Sosa-Celis also joined a different Facebook Live video broadcast the same night by a person who Sosa-Celis’ relatives described as a friend of his. That livestream shows Sosa-Celis describing the incident from what appears to be a hospital bed. Speaking Spanish and using a phrase that can be interpreted several ways, he indicates there was some kind of interaction with ICE personnel before the shooting, though it’s unclear whether he’s describing it happening outside the building or as he moved to close the door on the ICE officer.
Sosa-Celis also joined that livestream from his home in the moments after the shooting. He can be heard telling the host of the video that he needs assistance. “We need help, friend. We have ICE here,” said Sosa-Celis, providing his address to viewers. “They shot us, they shot us. They shot us, and hit me in the leg.”
When asked by the host if ICE had been following him, Sosa-Celis, who has his camera pointed toward a window outside, replies that ICE had been following Ajorna.

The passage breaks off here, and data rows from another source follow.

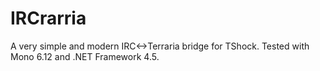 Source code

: # IRCrarria
A very simple and modern IRC<->Terraria bridge for TShock. Tested with Mono 6.12 and .NET Framework 4.5.
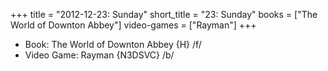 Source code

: +++
title = "2012-12-23: Sunday"
short_title = "23: Sunday"
books = ["The World of Downton Abbey"]
video-games = ["Rayman"]
+++


* Book: The World of Downton Abbey {H} /f/
* Video Game: Rayman {N3DSVC} /b/
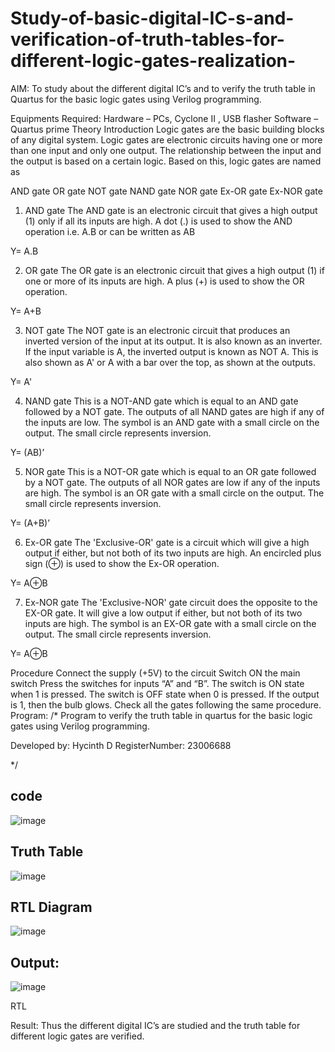 # Study-of-basic-digital-IC-s-and-verification-of-truth-tables-for-different-logic-gates-realization-
 AIM:
To study about the different digital IC’s and to verify the truth table in Quartus for the basic logic gates using Verilog programming.

Equipments Required:
Hardware – PCs, Cyclone II , USB flasher
Software – Quartus prime
Theory
Introduction
Logic gates are the basic building blocks of any digital system. Logic gates are electronic circuits having one or more than one input and only one output. The relationship between the input and the output is based on a certain logic. Based on this, logic gates are named as

AND gate
OR gate
NOT gate
NAND gate
NOR gate
Ex-OR gate
Ex-NOR gate
1) AND gate
The AND gate is an electronic circuit that gives a high output (1) only if all its inputs are high. A dot (.) is used to show the AND operation i.e. A.B or can be written as AB

Y= A.B

2) OR gate
The OR gate is an electronic circuit that gives a high output (1) if one or more of its inputs are high. A plus (+) is used to show the OR operation.

Y= A+B

3) NOT gate
The NOT gate is an electronic circuit that produces an inverted version of the input at its output. It is also known as an inverter. If the input variable is A, the inverted output is known as NOT A. This is also shown as A' or A with a bar over the top, as shown at the outputs.

Y= A'

4) NAND gate
This is a NOT-AND gate which is equal to an AND gate followed by a NOT gate. The outputs of all NAND gates are high if any of the inputs are low. The symbol is an AND gate with a small circle on the output. The small circle represents inversion.

Y= (AB)’

5) NOR gate
This is a NOT-OR gate which is equal to an OR gate followed by a NOT gate. The outputs of all NOR gates are low if any of the inputs are high. The symbol is an OR gate with a small circle on the output. The small circle represents inversion.

Y= (A+B)’

6) Ex-OR gate
The 'Exclusive-OR' gate is a circuit which will give a high output if either, but not both of its two inputs are high. An encircled plus sign (⊕) is used to show the Ex-OR operation.

Y= A⊕B

7) Ex-NOR gate
The 'Exclusive-NOR' gate circuit does the opposite to the EX-OR gate. It will give a low output if either, but not both of its two inputs are high. The symbol is an EX-OR gate with a small circle on the output. The small circle represents inversion.

Y= A⊕B

Procedure
Connect the supply (+5V) to the circuit
Switch ON the main switch
Press the switches for inputs “A” and “B”. The switch is ON state when 1 is pressed. The switch is OFF state when 0 is pressed.
If the output is 1, then the bulb glows.
Check all the gates following the same procedure.
Program:
/*
Program to verify the truth table in quartus for the basic logic gates using Verilog programming.

Developed by: Hycinth D
RegisterNumber: 23006688

*/

## code

![image](https://github.com/HycinthD/Study-of-basic-digital-IC-s-and-verification-of-truth-tables-for-different-logic-gates-realization-/assets/144870810/ef7b8755-4f4e-4362-9b4e-fe92477f5aeb)

## Truth Table

![image](https://github.com/HycinthD/Study-of-basic-digital-IC-s-and-verification-of-truth-tables-for-different-logic-gates-realization-/assets/144870810/4591a9e4-a15f-4481-8dbb-ba624fa21051)


## RTL Diagram

![image](https://github.com/HycinthD/Study-of-basic-digital-IC-s-and-verification-of-truth-tables-for-different-logic-gates-realization-/assets/144870810/747424bc-7727-45b0-94ff-a92fb1e8d43e)


## Output:

![image](https://github.com/HycinthD/Study-of-basic-digital-IC-s-and-verification-of-truth-tables-for-different-logic-gates-realization-/assets/144870810/4799e2d6-1427-4c80-bd0c-79f474d5e2d8)


RTL

Result:
Thus the different digital IC’s are studied and the truth table for different logic gates are verified.
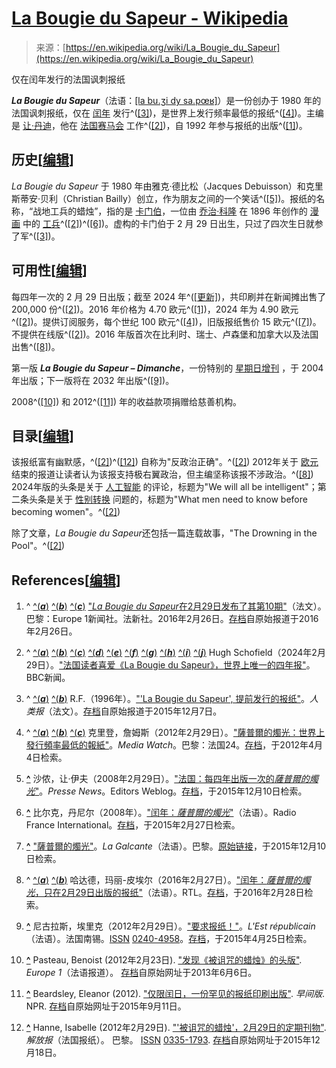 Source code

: <!--yml

类别：未分类

日期：2024-05-27 14:30:15

-->

# [La Bougie du Sapeur - Wikipedia](https://en.wikipedia.org/wiki/La_Bougie_du_Sapeur)

> 来源：[https://en.wikipedia.org/wiki/La_Bougie_du_Sapeur](https://en.wikipedia.org/wiki/La_Bougie_du_Sapeur)

仅在闰年发行的法国讽刺报纸

***La Bougie du Sapeur***（法语：[[la  bu.ʒi  dy  sa.pœʁ]](/wiki/Help:IPA/French "帮助：法语国际音标")）是一份创办于 1980 年的法国讽刺报纸，仅在 [闰年](/wiki/February_29 "2月29日") 发行^([[3]](#cite_note-F1996-3))，是世界上发行频率最低的报纸^([[4]](#cite_note-Creedon2012-4))。主编是 [让·丹迪](/w/index.php?title=Jean_d%27Indy&action=edit&redlink=1 "让·丹迪（页面不存在）")，他在 [法国赛马会](/wiki/France_Galop "法国赛马会") 工作^([[2]](#cite_note-BBC-2))，自 1992 年参与报纸的出版^([[1]](#cite_note-Europe1-1))。

## 历史[[编辑](/w/index.php?title=La_Bougie_du_Sapeur&action=edit&section=1 "编辑：历史")]

*La Bougie du Sapeur* 于 1980 年由雅克·德比松（Jacques Debuisson）和克里斯蒂安·贝利（Christian Bailly）创立，作为朋友之间的一个笑话^([[5]](#cite_note-Chainon2008-5))。报纸的名称，“战地工兵的蜡烛”，指的是 [卡门伯](https://fr.wikipedia.org/wiki/Les_Fac%C3%A9ties_du_sapeur_Camember "fr:Les Facéties du sapeur Camember")，一位由 [乔治·科隆](/wiki/Georges_Colomb "Georges Colomb") 在 1896 年创作的 [漫画](/wiki/Bande_dessin%C3%A9e "Bande dessinée") 中的 [工兵](/wiki/Sapper "Sapper")^([[2]](#cite_note-BBC-2))^([[6]](#cite_note-Birck2008-6))。虚构的卡门伯于 2 月 29 日出生，只过了四次生日就参了军^([[3]](#cite_note-F1996-3))。

## 可用性[[编辑](/w/index.php?title=La_Bougie_du_Sapeur&action=edit&section=2 "编辑：可用性")]

每四年一次的 2 月 29 日出版；截至 2024 年^([[更新]](https://en.wikipedia.org/w/index.php?title=La_Bougie_du_Sapeur&action=edit))，共印刷并在新闻摊出售了 200,000 份^([[2]](#cite_note-BBC-2))。2016 年价格为 4.70 欧元^([[1]](#cite_note-Europe1-1))，2024 年为 4.90 欧元^([[2]](#cite_note-BBC-2))。提供订阅服务，每个世纪 100 欧元^([[4]](#cite_note-Creedon2012-4))，旧版报纸售价 15 欧元^([[7]](#cite_note-7))。不提供在线版^([[2]](#cite_note-BBC-2))。2016 年版首次在比利时、瑞士、卢森堡和加拿大以及法国出售^([[8]](#cite_note-Haddad2016-8))。

第一版 ***La Bougie du Sapeur – Dimanche***，一份特别的 [星期日增刊](/wiki/Sunday_editions "星期日增刊") ，于 2004 年出版；下一版将在 2032 年出版^([[9]](#cite_note-Nicolas2012-9))。

2008^([[10]](#cite_note-Pasteau2012-10)) 和 2012^([[11]](#cite_note-Beardsley2012-11)) 年的收益款项捐赠给慈善机构。

## 目录[[编辑](/w/index.php?title=La_Bougie_du_Sapeur&action=edit&section=3 "编辑段落：目录")]

该报纸富有幽默感，^([[2]](#cite_note-BBC-2))^([[12]](#cite_note-Hanne2012-12)) 自称为"反政治正确"。^([[2]](#cite_note-BBC-2)) 2012年关于 [欧元](/wiki/Euro_(currency) "Euro (currency)") 结束的报道让读者认为该报支持极右翼政治，但主编坚称该报不涉政治。^([[8]](#cite_note-Haddad2016-8)) 2024年版的头条是关于 [人工智能](/wiki/Artificial_intelligence "Artificial intelligence") 的评论，标题为"We will all be intelligent"；第二条头条是关于 [性别转换](/wiki/Gender_transitioning "Gender transitioning") 问题的，标题为"What men need to know before becoming women"。^([[2]](#cite_note-BBC-2))

除了文章，*La Bougie du Sapeur*还包括一篇连载故事，"The Drowning in the Pool"。^([[2]](#cite_note-BBC-2))

## References[[编辑](/w/index.php?title=La_Bougie_du_Sapeur&action=edit&section=4 "编辑段落：参考文献")]

1.  ^ [^(***a***)](#cite_ref-Europe1_1-0) [^(***b***)](#cite_ref-Europe1_1-1) [^(***c***)](#cite_ref-Europe1_1-2) ["*La Bougie du Sapeur*在2月29日发布了其第10期"](http://www.europe1.fr/medias-tele/la-bougie-du-sapeur-le-journal-du-29-fevrier-sort-son-numero-10-2677774)（法文）。巴黎：Europe 1新闻社。法新社。2016年2月26日。[存档](https://web.archive.org/web/20160226181946/http://www.europe1.fr/medias-tele/la-bougie-du-sapeur-le-journal-du-29-fevrier-sort-son-numero-10-2677774)自原始报道于2016年2月26日。

1.  ^ [^(***a***)](#cite_ref-BBC_2-0) [^(***b***)](#cite_ref-BBC_2-1) [^(***c***)](#cite_ref-BBC_2-2) [^(***d***)](#cite_ref-BBC_2-3) [^(***e***)](#cite_ref-BBC_2-4) [^(***f***)](#cite_ref-BBC_2-5) [^(***g***)](#cite_ref-BBC_2-6) [^(***h***)](#cite_ref-BBC_2-7) [^(***i***)](#cite_ref-BBC_2-8) [^(***j***)](#cite_ref-BBC_2-9) Hugh Schofield（2024年2月29日）。["法国读者喜爱《La Bougie du Sapeur》，世界上唯一的四年报"](https://www.bbc.com/news/world-europe-68423991)。BBC新闻。

1.  ^ [^(***a***)](#cite_ref-F1996_3-0) [^(***b***)](#cite_ref-F1996_3-1) R.F.（1996年）。["'La Bougie du Sapeur', 提前发行的报纸"](https://www.humanite.fr/node/125514)。*人类报*（法文）。[存档](https://web.archive.org/web/20151207035221/http://www.humanite.fr/node/125514)自原始报道于2015年12月7日。

1.  ^ [^(***a***)](#cite_ref-Creedon2012_4-0) [^(***b***)](#cite_ref-Creedon2012_4-1) [^(***c***)](#cite_ref-Creedon2012_4-2) 克里登，詹姆斯（2012年2月29日）。["薩普爾的燭光：世界上發行頻率最低的報紙"](http://www.france24.com/en/20120229-mediawatch-bougie-du-sapeur-newspaper-once-four-years)。*Media Watch*。巴黎：法国24。[存档](https://web.archive.org/web/20120404003951/http://www.france24.com/en/20120229-mediawatch-bougie-du-sapeur-newspaper-once-four-years)，于2012年4月4日检索。

1.  **[^](#cite_ref-Chainon2008_5-0)** 沙侬，让·伊夫（2008年2月29日）。["法国：每四年出版一次的*薩普爾的燭光*"](http://www.editorsweblog.org/2008/02/29/france-la-bougie-du-sapeur-every-29-feb)。*Presse News*。Editors Weblog。[存档](https://web.archive.org/web/20151210035748/http://www.editorsweblog.org/2008/02/29/france-la-bougie-du-sapeur-every-29-feb)，于2015年12月10日检索。

1.  **[^](#cite_ref-Birck2008_6-0)** 比尔克，丹尼尔（2008年）。["闰年：*薩普爾的燭光*"](http://rfi.fr/francefr/articles/098/article_63285.asp)（法语）。Radio France International。[存档](https://web.archive.org/web/20150227164903/http://rfi.fr/francefr/articles/098/article_63285.asp)，于2015年2月27日检索。

1.  **[^](#cite_ref-7)** ["薩普爾的燭光"](https://web.archive.org/web/20151210035350/http://lagalcante.com/CMS/?option=com_content&id=57)。*La Galcante*（法语）。巴黎。[原始链接](http://lagalcante.com/CMS/?option=com_content&id=57)，于2015年12月10日检索。

1.  ^ [^(***a***)](#cite_ref-Haddad2016_8-0) [^(***b***)](#cite_ref-Haddad2016_8-1) 哈达德，玛丽-皮埃尔（2016年2月27日）。["闰年：*薩普爾的燭光*，只在2月29日出版的报纸"](http://www.rtl.fr/culture/medias-people/annee-bissextile-la-bougie-du-sapeur-ce-journal-qui-ne-sort-que-les-29-fevrier-7782071091)（法语）。RTL。[存档](https://web.archive.org/web/20160228001002/http://www.rtl.fr/culture/medias-people/annee-bissextile-la-bougie-du-sapeur-ce-journal-qui-ne-sort-que-les-29-fevrier-7782071091)，于2016年2月28日检索。

1.  **[^](#cite_ref-Nicolas2012_9-0)** 尼古拉斯，埃里克（2012年2月29日）。["要求报纸！"](http://www.estrepublicain.fr/actualite/2012/02/29/demandez-le-journal)。*L'Est républicain*（法语）。法国南锡。[ISSN](/wiki/ISSN_(identifier) "ISSN (identifier)") [0240-4958](https://www.worldcat.org/issn/0240-4958)。[存档](https://web.archive.org/web/20150425004047/http://www.estrepublicain.fr/actualite/2012/02/29/demandez-le-journal)，于2015年4月25日检索。

1.  **[^](#cite_ref-Pasteau2012_10-0)** Pasteau, Benoist (2012年2月23日). ["发现《被诅咒的蜡烛》的头版"](http://www.europe1.fr/Medias-Tele/Decouvrez-la-Une-de-La-Bougie-du-Sapeur-960949/). *Europe 1*（法语报道）。 [存档](https://web.archive.org/web/20130606023511/http://www.europe1.fr/Medias-Tele/Decouvrez-la-Une-de-La-Bougie-du-Sapeur-960949/)自原始网址于2013年6月6日。

1.  **[^](#cite_ref-Beardsley2012_11-0)** Beardsley, Eleanor (2012). ["仅限闰日，一份罕见的报纸印刷出版"](https://www.npr.org/2012/02/29/147572689/for-leap-day-only-a-rare-newspaper-goes-to-print). *早间版*. NPR. [存档](https://web.archive.org/web/20150911030955/http://www.npr.org/2012/02/29/147572689/for-leap-day-only-a-rare-newspaper-goes-to-print)自原始网址于2015年9月11日。

1.  **[^](#cite_ref-Hanne2012_12-0)** Hanne, Isabelle (2012年2月29日). ["'被诅咒的蜡烛'，2月29日的定期刊物"](http://www.liberation.fr/medias/2012/02/29/la-bougie-du-sapeur-le-marronnier-du-29-fevrier_799450). *解放报*（法国报纸）。 巴黎。 [ISSN](/wiki/ISSN_(identifier) "ISSN (identifier)") [0335-1793](https://www.worldcat.org/issn/0335-1793). [存档](https://web.archive.org/web/20151218042517/http://www.liberation.fr/medias/2012/02/29/la-bougie-du-sapeur-le-marronnier-du-29-fevrier_799450)自原始网址于2015年12月18日。
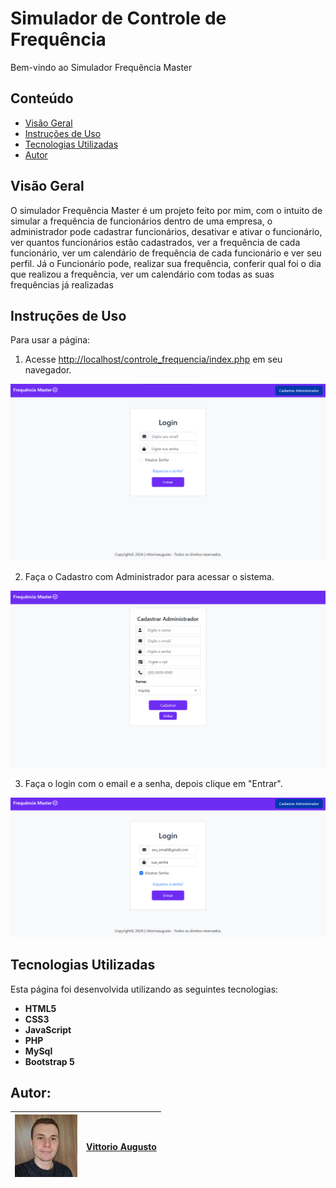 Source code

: # Simulador de Controle de Frequência

Bem-vindo ao Simulador Frequência Master


## Conteúdo

- [Visão Geral](#visão-geral)
- [Instruções de Uso](#instruções-de-uso)
- [Tecnologias Utilizadas](#tecnologias-utilizadas)
- [Autor](#autor)

## Visão Geral

O simulador Frequência Master é um projeto feito por mim, com o intuito de simular a frequência de funcionários dentro de uma empresa, o administrador pode cadastrar funcionários, desativar e ativar o funcionário, ver quantos funcionários estão cadastrados, ver a frequência de cada funcionário, ver um calendário de frequência de cada funcionário e ver seu perfil. Já o Funcionário pode, realizar sua frequência, conferir qual foi o dia que realizou a frequência, ver um calendário com todas as suas frequências já realizadas



## Instruções de Uso

Para usar a página:

1. Acesse [http://localhost/controle_frequencia/index.php](http://localhost/controle_frequencia/index.php) em seu navegador.

![index](img/index.png)

2. Faça o Cadastro com Administrador para acessar o sistema.

![Cadastro Administrador](img/CadastroAdministrador.png)

3. Faça o login com o email e a senha, depois clique em "Entrar".

![login](img/login.png)


## Tecnologias Utilizadas

Esta página foi desenvolvida utilizando as seguintes tecnologias:

- **HTML5** 
- **CSS3** 
- **JavaScript**
- **PHP**
- **MySql**
- **Bootstrap 5**


## Autor:

[![vittorioaugusto](img/vittorioaugusto.jpg)](https://github.com/vittorioaugusto) | [Vittorio Augusto](https://github.com/vittorioaugusto)
| --- | --- |

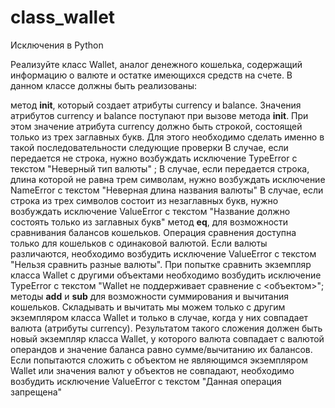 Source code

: # class_wallet
Исключения в Python

Реализуйте класс Wallet, аналог денежного кошелька, содержащий информацию о валюте и остатке имеющихся средств на счете. В данном классе должны быть реализованы:

метод __init__, который создает атрибуты currency и balance. Значения атрибутов currency и balance поступают при вызове метода __init__. При этом значение атрибута currency должно быть строкой, состоящей только из трех заглавных букв. Для этого необходимо сделать именно в такой последовательности следующие проверки
В случае, если передается не строка, нужно возбуждать исключение TypeError с текстом "Неверный тип валюты" ;
В случае, если передается строка, длина которой не равна трем символам, нужно возбуждать исключение NameError с текстом "Неверная длина названия валюты"
В случае, если строка из трех символов состоит из незаглавных букв, нужно возбуждать исключение ValueError с текстом "Название должно состоять только из заглавных букв"
метод __eq__, для возможности сравнивания балансов кошельков. Операция сравнения доступна только для кошельков с одинаковой валютой. Если валюты различаются, необходимо возбудить исключение ValueError с текстом "Нельзя сравнить разные валюты". При попытке сравнить экземпляр класса Wallet с другими объектами необходимо возбудить исключение TypeError с текстом "Wallet не поддерживает сравнение с <объектом>";
методы  __add__ и __sub__ для возможности суммирования и вычитания кошельков. Складывать и вычитать мы можем только с другим экземпляром класса Wallet и только в случае, когда у них совпадает валюта (атрибуты currency). Результатом такого сложения должен быть новый экземпляр класса Wallet, у которого валюта совпадает с валютой операндов и значение баланса равно сумме/вычитанию их балансов. Если попытаются сложить с объектом не являющимся экземпляром Wallet или значения валют у объектов не совпадают,  необходимо возбудить исключение ValueError с текстом  "Данная операция запрещена"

Neighbors who live behind the house where the shooting happened also confirmed some elements of the family’s version.
Brieella Johnson, 35, said she was home preparing dinner for her children at about 6:30 p.m. — her husband had just left with one of their sons for Bible study — when she heard two men arguing outside the house on North 24th Avenue, which she can see from her back deck.
“We heard two men arguing, then we heard a screech of the vehicle trying to go, and then we heard two to three gunshots,” Johnson said, holding her baby and surrounded by her six older children in her living room on Thursday morning.
She said she saw uniformed ICE officers with guns drawn “swarm” the house. She heard some of the officers shout, “Come out now!” and “Come out now, or we’re going to shoot!” and other things in Spanish.
Johnson said she saw ICE officers shoot at one of the windows of the house, then, “They threw one smoke bomb, then yelled ‘Fire’ … Then afterwards we could see smoke in the second floor window.” One of the building’s front windows appeared to have been shattered, she said.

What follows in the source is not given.